● **Records from a data collection**

________________

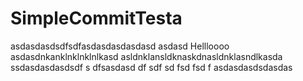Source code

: # SimpleCommitTesta


asdasdasdsdfsdfasdasdasdasdasd
asdasd
Hellloooo
asdasdnkanklnklnklnlkasd
asldnklansldknaskdnasldnklasndlkasda
ssdasdasdasdsdf
s
dfsasdasd
df
sdf
sd
fsd
fsd
f
asdasdasdsdasdas
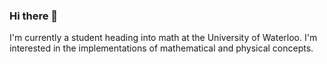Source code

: ### Hi there 👋


I'm currently a student heading into math at the University of Waterloo. I'm interested in the implementations of mathematical and physical concepts.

________________

● **ABOUT THIS TASK**
Without the pictures, copy the entries from their first line through the line containing "### Hi there 👋", and only those lines.

● **RESPONSE TO THE TASK**
Source code

: # SimpleCommitTesta


asdasdasdsdfsdfasdasdasdasdasd
asdasd
Hellloooo
asdasdnkanklnklnklnlkasd
asldnklansldknaskdnasldnklasndlkasda
ssdasdasdasdsdf
s
dfsasdasd
df
sdf
sd
fsd
fsd
f
asdasdasdsdasdas
Source code

: ### Hi there 👋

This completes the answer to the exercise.